Re: Sub-millisecond [autovacuum_]vacuum_cost_delay broken - Mailing list pgsql-hackers

From Thomas Munro
Subject Re: Sub-millisecond [autovacuum_]vacuum_cost_delay broken
Date
Msg-id CA+hUKGL=OkAsHBS_TH3v3SRCi3AZd9r2+8PpJ4DR=P9xvnhF5Q@mail.gmail.com
Whole thread Raw
In response to Re: Sub-millisecond [autovacuum_]vacuum_cost_delay broken  (Nathan Bossart <nathandbossart@gmail.com>)
Responses Re: Sub-millisecond [autovacuum_]vacuum_cost_delay broken
List pgsql-hackers
On Tue, Mar 14, 2023 at 12:10 PM Nathan Bossart
<nathandbossart@gmail.com> wrote:
> >   * NOTE: although the delay is specified in microseconds, the effective
> > - * resolution is only 1/HZ, or 10 milliseconds, on most Unixen.  Expect
> > - * the requested delay to be rounded up to the next resolution boundary.
> > + * resolution is only 1/HZ on systems that use periodic kernel ticks to wake
> > + * up.  This may cause sleeps to be rounded up by 1-20 milliseconds on older
> > + * Unixen and Windows.
>
> nitpick: Could the 1/HZ versus 20 milliseconds discrepancy cause confusion?
> Otherwise, I think this is the right idea.
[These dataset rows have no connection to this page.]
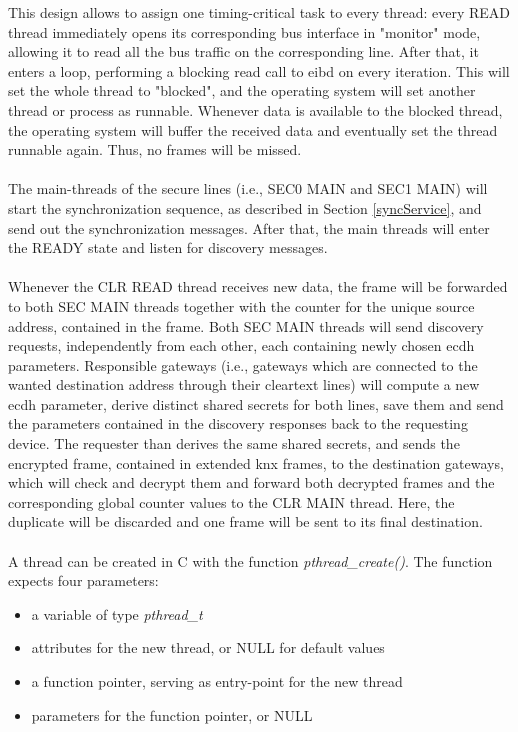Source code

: This design allows to assign one timing-critical task to every thread: every READ thread immediately opens its corresponding bus interface in "monitor" mode, allowing it
to read all the bus traffic on the corresponding line. After that, it enters a loop, performing a blocking read call to \gls{eibd} on every iteration.
This will set the whole thread to "blocked", and the operating
system will set another thread or process as runnable. Whenever data is available to the blocked thread, the operating system will buffer the received data and eventually set the
thread runnable again. Thus, no frames will be missed.
\\
\\
The main-threads of the secure lines (i.e., SEC0 MAIN and SEC1 MAIN) will start the synchronization sequence, as described in Section \ref{syncService}, and send out
the synchronization messages. After  that, the main threads will enter the READY state and listen for discovery messages.
\\
\\
Whenever the CLR READ thread receives new data, the frame will be forwarded to both SEC MAIN threads together with the counter for the unique source address, contained
in the frame. Both SEC MAIN threads will send discovery requests, independently from each other, each containing newly chosen \gls{ecdh} parameters. Responsible gateways (i.e.,
gateways which are connected to the wanted destination address through their cleartext lines) will compute a new \gls{ecdh} parameter, derive distinct shared secrets for both lines,
save them and send the parameters contained in the discovery responses back to the requesting device. The requester than derives the same shared secrets, and sends the encrypted frame,
contained in extended \gls{knx} frames, to the destination gateways, which will check and decrypt them and forward both decrypted frames and the corresponding global counter values
to the CLR MAIN thread. Here, the duplicate will be discarded and one frame will be sent to its final destination.
\\
\\
A thread can be created in C with the function \textit{pthread\_create()}. The function expects four parameters:
\begin{itemize}
 \item a variable of type \textit{pthread\_t}
 \item attributes for the new thread, or NULL for default values
 \item a function pointer, serving as entry-point for the new thread
 \item parameters for the function pointer, or NULL
\end{itemize}
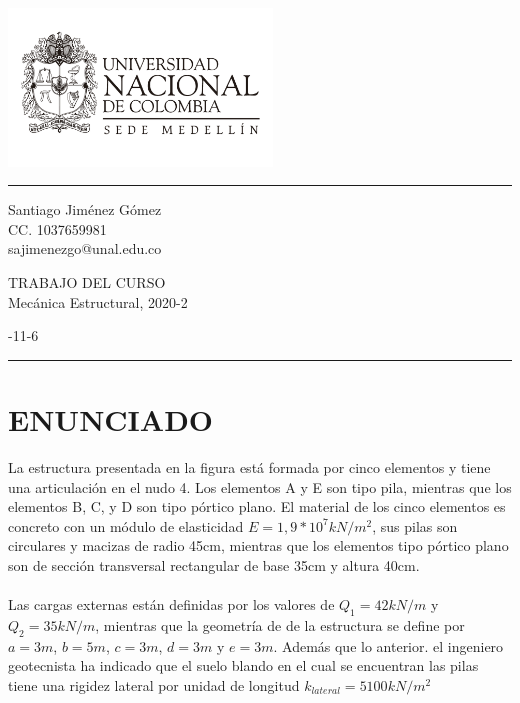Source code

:\documentclass[a4paper]{article}
\begin{document}

\fancyhead[C]{}
	\begin{minipage}{5cm}
		\includegraphics[width=7cm]{Logo_un.pdf} 
	\end{minipage}
\hrule \medskip %
\begin{minipage}{0.295\textwidth} 
\raggedright
\footnotesize
Santiago Jiménez Gómez  \hfill\\   
CC. 1037659981\hfill\\
sajimenezgo@unal.edu.co
\end{minipage}
\begin{minipage}{0.4\textwidth} 
\centering 
\large 
TRABAJO DEL CURSO  \\ 
\normalsize 
Mecánica Estructural, 2020-2\\ 
\end{minipage}
\begin{minipage}{0.295\textwidth} 
-11-6\\
\end{minipage}
\medskip\hrule 
\bigskip


\section*{ENUNCIADO}
La estructura presentada en la figura está formada por cinco elementos y tiene una articulación en el nudo 4. Los elementos A y E son tipo pila, mientras que los elementos B, C, y D son tipo pórtico plano. El material de los cinco elementos es concreto con un módulo de elasticidad $E = 1,9 *10^7 kN/m^2$, sus pilas son circulares y macizas de radio 45cm, mientras que los elementos tipo pórtico plano son de sección transversal rectangular de base 35cm y altura 40cm. 
\\
\\
Las cargas externas están definidas por los valores de $Q_1 = 42 kN/m$ y $Q_2 = 35 kN/m$, mientras que la geometría de de la estructura se define por $a = 3m$, $b = 5m$, $c = 3m$, $d = 3m$ y $e = 3m$. Además que lo anterior. el ingeniero geotecnista ha indicado que el suelo blando en el cual se encuentran las pilas tiene una rigidez lateral por unidad de longitud $k_{lateral} = 5100 kN/m^2$ 
\end{document}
Better words welcome; 1-20ms summarises the range I actually measured,
and if reports are correct about Windows' HZ=64 (1/HZ = 15.625ms) then
it neatly covers that too, so I don't feel too bad about not chasing
down the reason for that 10ms/20ms discrepancy; maybe I looked at the
wrong HZ number (which you can change, anyway), I'm not too used to
NetBSD...  BTW they have a project plan to fix that
https://wiki.netbsd.org/projects/project/tickless/

> > + * CAUTION: if interrupted by a signal, this function will return, but its
> > + * interface doesn't report that.  It's not a good idea to use this
> > + * for long sleeps in the backend, because backends are expected to respond to
> > + * interrupts promptly.  Better practice for long sleeps is to use WaitLatch()
> > + * with a timeout.
>
> I'm not sure this argument follows.  If pg_usleep() returns if interrupted,
> then why are we concerned about delayed responses to interrupts?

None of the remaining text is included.